Top of Data

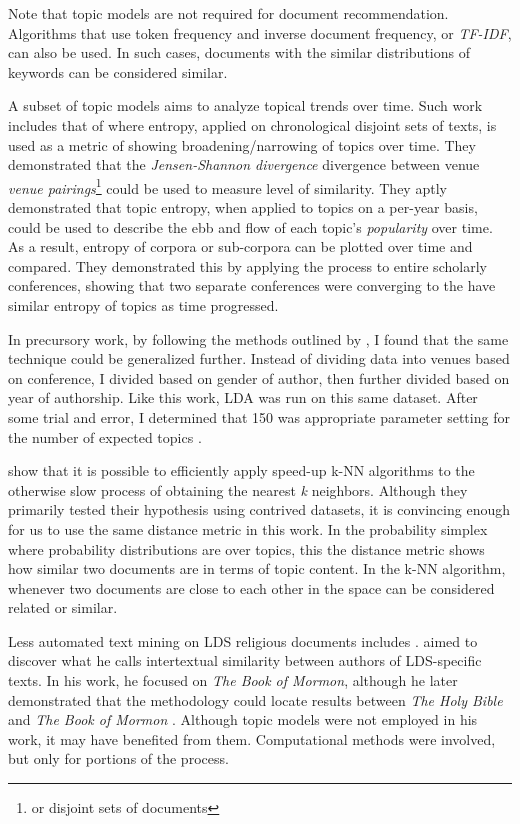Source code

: Note that topic models are not required for document recommendation. Algorithms that use token frequency and inverse document frequency, or \emph{TF-IDF}, can also be used. In such cases, documents with the similar distributions of keywords can be considered similar.

A subset of topic models aims to analyze topical trends over time. Such work includes that of \cite{hall-jurafsky-manning:2008:EMNLP} where entropy, applied on chronological disjoint sets of texts, is used as a metric of showing broadening/narrowing of topics over time. They demonstrated that the \emph{Jensen-Shannon divergence} divergence between venue \emph{venue pairings}\footnote{or disjoint sets of documents} could be used to measure level of similarity. They aptly demonstrated that topic entropy, when applied to topics on a per-year basis, could be used to describe the ebb and flow of each topic’s \emph{popularity} over time. As a result, entropy of corpora or sub-corpora can be plotted over time and compared. They demonstrated this by applying the process to entire scholarly conferences, showing that two separate conferences were converging to the have similar entropy of topics as time progressed.

In precursory work, by following the methods outlined by \cite{hall-jurafsky-manning:2008:EMNLP}, I found that the same technique could be generalized further. Instead of dividing data into venues based on conference, I divided based on gender of author, then further divided based on year of authorship. Like this work, LDA was run on this same dataset. After some trial and error, I determined that 150 was appropriate parameter setting for the number of expected topics \citep{bean5-LDA-ToT}.

\cite{Krstovski2013efficient} %
show that it is possible to efficiently apply speed-up k-NN algorithms to the otherwise slow process of obtaining the nearest \emph{k} neighbors. Although they primarily tested their hypothesis using contrived datasets, it is convincing enough for us to use the same distance metric in this work. In the probability simplex where probability distributions are over topics, this the distance metric shows how similar two documents are in terms of topic content. In the k-NN algorithm, whenever two documents are close to each other in the space can be considered related or similar.

Less automated text mining on LDS religious documents includes \citep{hilton:2008:abinadi} %
. \citeauthor{hilton:2008:abinadi} aimed to discover what he calls intertextual similarity between authors of LDS-specific texts. In his work, he focused on \emph{The Book of Mormon}, although he later demonstrated that the methodology could locate results between \emph{The Holy Bible} and \emph{The Book of Mormon} \citep{hilton:2013:psalms}. Although topic models were not employed in his work, it may have benefited from them. Computational methods were involved, but only for portions of the process.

Bottom of Data

# Exercise requirements:
Using the listing above, gather each line that holds the string "distributions" and copy it.

# Written solution:
: Note that topic models are not required for document recommendation. Algorithms that use token frequency and inverse document frequency, or \emph{TF-IDF}, can also be used. In such cases, documents with the similar distributions of keywords can be considered similar.
show that it is possible to efficiently apply speed-up k-NN algorithms to the otherwise slow process of obtaining the nearest \emph{k} neighbors. Although they primarily tested their hypothesis using contrived datasets, it is convincing enough for us to use the same distance metric in this work. In the probability simplex where probability distributions are over topics, this the distance metric shows how similar two documents are in terms of topic content. In the k-NN algorithm, whenever two documents are close to each other in the space can be considered related or similar.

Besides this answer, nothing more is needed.